Brief: Repeat nothing but the lines below running from the one containing "- A18020: 目前大一是有的，具体时间安排看辅导员" to the one containing "## Q: 校园网怎么样？". Keep both end lines.

The data:

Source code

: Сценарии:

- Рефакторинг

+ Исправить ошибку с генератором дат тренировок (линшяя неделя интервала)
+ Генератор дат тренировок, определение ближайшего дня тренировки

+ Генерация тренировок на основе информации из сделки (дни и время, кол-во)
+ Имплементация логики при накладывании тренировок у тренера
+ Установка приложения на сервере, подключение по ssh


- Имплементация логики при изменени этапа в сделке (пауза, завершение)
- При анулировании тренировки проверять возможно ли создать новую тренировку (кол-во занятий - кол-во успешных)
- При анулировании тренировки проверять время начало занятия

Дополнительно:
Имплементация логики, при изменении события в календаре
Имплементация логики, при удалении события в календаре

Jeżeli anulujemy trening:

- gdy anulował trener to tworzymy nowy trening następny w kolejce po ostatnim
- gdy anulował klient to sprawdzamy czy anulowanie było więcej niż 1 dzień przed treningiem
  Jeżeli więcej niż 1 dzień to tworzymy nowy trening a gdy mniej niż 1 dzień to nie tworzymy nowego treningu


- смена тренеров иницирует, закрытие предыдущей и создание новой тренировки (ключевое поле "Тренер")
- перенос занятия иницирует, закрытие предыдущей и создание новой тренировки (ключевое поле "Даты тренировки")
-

==

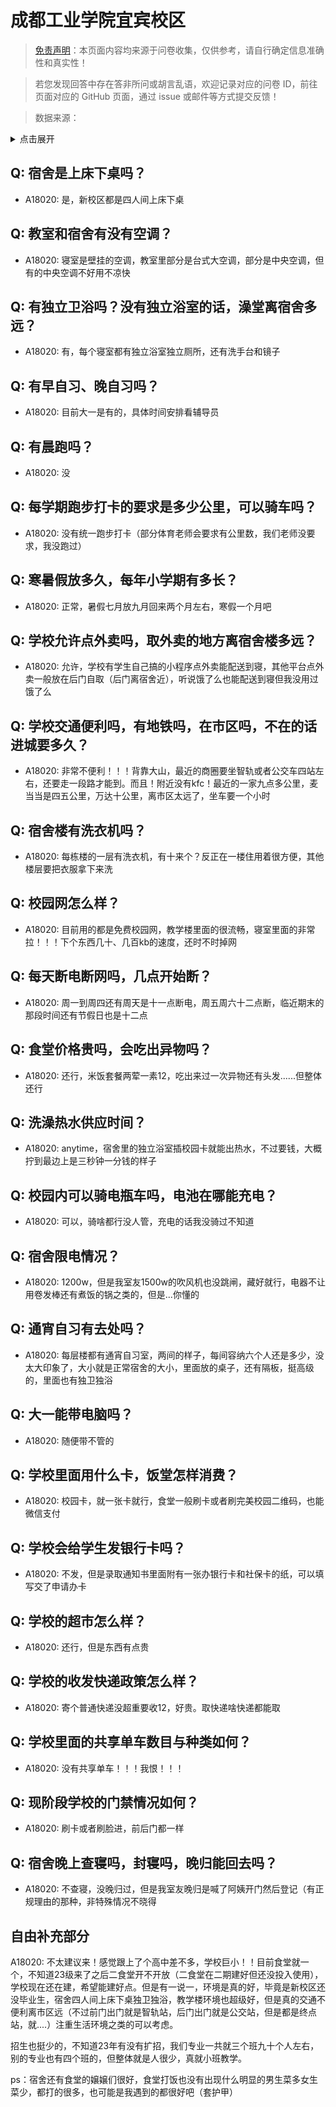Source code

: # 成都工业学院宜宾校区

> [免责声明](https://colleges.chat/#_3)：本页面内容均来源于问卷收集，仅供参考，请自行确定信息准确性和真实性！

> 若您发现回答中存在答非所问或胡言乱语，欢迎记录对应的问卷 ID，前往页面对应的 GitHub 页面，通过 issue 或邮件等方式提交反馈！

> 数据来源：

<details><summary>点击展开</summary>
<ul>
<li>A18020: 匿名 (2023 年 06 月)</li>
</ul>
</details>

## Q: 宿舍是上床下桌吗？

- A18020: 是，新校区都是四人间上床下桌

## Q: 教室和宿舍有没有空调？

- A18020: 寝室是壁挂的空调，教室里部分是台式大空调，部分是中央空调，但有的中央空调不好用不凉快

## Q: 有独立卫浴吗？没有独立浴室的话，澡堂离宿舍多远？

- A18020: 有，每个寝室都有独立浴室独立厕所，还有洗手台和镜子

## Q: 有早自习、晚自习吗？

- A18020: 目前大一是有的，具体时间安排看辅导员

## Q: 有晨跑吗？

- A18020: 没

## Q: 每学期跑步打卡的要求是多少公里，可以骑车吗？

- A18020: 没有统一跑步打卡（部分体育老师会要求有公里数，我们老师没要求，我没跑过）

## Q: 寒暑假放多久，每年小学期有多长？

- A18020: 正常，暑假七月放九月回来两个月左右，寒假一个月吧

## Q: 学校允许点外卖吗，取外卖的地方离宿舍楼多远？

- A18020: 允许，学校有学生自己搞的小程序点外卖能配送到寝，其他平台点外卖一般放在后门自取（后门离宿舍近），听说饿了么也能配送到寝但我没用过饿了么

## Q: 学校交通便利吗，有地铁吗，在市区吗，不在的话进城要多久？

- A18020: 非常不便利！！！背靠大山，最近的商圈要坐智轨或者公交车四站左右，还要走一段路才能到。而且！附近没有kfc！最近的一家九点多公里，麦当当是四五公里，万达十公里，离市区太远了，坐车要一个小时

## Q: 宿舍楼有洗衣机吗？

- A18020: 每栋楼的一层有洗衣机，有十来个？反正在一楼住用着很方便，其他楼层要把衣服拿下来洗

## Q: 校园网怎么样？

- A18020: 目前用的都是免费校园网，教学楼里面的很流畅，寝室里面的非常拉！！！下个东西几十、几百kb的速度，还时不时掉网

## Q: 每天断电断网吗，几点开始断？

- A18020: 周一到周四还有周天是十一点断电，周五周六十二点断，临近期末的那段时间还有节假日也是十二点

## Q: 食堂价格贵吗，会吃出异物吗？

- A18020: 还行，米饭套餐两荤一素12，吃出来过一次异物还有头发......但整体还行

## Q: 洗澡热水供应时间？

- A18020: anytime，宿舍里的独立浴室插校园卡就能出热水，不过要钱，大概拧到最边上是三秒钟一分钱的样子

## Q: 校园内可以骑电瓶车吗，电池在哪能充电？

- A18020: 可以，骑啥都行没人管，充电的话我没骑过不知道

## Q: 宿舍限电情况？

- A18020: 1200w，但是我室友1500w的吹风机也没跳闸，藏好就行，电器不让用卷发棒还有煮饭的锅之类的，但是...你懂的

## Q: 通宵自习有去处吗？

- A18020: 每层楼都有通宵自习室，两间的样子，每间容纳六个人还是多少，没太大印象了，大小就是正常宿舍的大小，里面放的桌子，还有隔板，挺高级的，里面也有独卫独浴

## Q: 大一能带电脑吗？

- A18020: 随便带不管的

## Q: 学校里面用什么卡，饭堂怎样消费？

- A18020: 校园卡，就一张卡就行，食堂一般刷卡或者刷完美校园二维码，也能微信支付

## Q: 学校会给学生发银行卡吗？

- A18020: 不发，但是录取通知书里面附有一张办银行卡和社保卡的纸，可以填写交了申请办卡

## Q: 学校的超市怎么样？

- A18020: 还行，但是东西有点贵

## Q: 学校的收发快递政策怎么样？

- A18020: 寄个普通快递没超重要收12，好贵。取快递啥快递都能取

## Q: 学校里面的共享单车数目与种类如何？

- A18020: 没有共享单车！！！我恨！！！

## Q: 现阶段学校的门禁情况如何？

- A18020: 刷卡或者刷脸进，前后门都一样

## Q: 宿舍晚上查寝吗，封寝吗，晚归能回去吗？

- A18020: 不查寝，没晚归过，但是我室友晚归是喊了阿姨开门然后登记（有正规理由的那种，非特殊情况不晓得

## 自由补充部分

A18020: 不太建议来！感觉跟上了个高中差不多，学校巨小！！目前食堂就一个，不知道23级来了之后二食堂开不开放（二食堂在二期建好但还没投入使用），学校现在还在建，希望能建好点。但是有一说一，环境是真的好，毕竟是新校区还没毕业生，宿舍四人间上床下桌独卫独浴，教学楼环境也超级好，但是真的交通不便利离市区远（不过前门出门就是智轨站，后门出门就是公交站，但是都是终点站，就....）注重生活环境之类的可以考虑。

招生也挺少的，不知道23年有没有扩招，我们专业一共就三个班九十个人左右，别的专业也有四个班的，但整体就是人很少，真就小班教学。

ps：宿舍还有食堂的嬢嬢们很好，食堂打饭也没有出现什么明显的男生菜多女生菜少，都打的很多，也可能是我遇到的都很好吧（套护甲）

Output:
- A18020: 目前大一是有的，具体时间安排看辅导员

## Q: 有晨跑吗？

- A18020: 没

## Q: 每学期跑步打卡的要求是多少公里，可以骑车吗？

- A18020: 没有统一跑步打卡（部分体育老师会要求有公里数，我们老师没要求，我没跑过）

## Q: 寒暑假放多久，每年小学期有多长？

- A18020: 正常，暑假七月放九月回来两个月左右，寒假一个月吧

## Q: 学校允许点外卖吗，取外卖的地方离宿舍楼多远？

- A18020: 允许，学校有学生自己搞的小程序点外卖能配送到寝，其他平台点外卖一般放在后门自取（后门离宿舍近），听说饿了么也能配送到寝但我没用过饿了么

## Q: 学校交通便利吗，有地铁吗，在市区吗，不在的话进城要多久？

- A18020: 非常不便利！！！背靠大山，最近的商圈要坐智轨或者公交车四站左右，还要走一段路才能到。而且！附近没有kfc！最近的一家九点多公里，麦当当是四五公里，万达十公里，离市区太远了，坐车要一个小时

## Q: 宿舍楼有洗衣机吗？

- A18020: 每栋楼的一层有洗衣机，有十来个？反正在一楼住用着很方便，其他楼层要把衣服拿下来洗

## Q: 校园网怎么样？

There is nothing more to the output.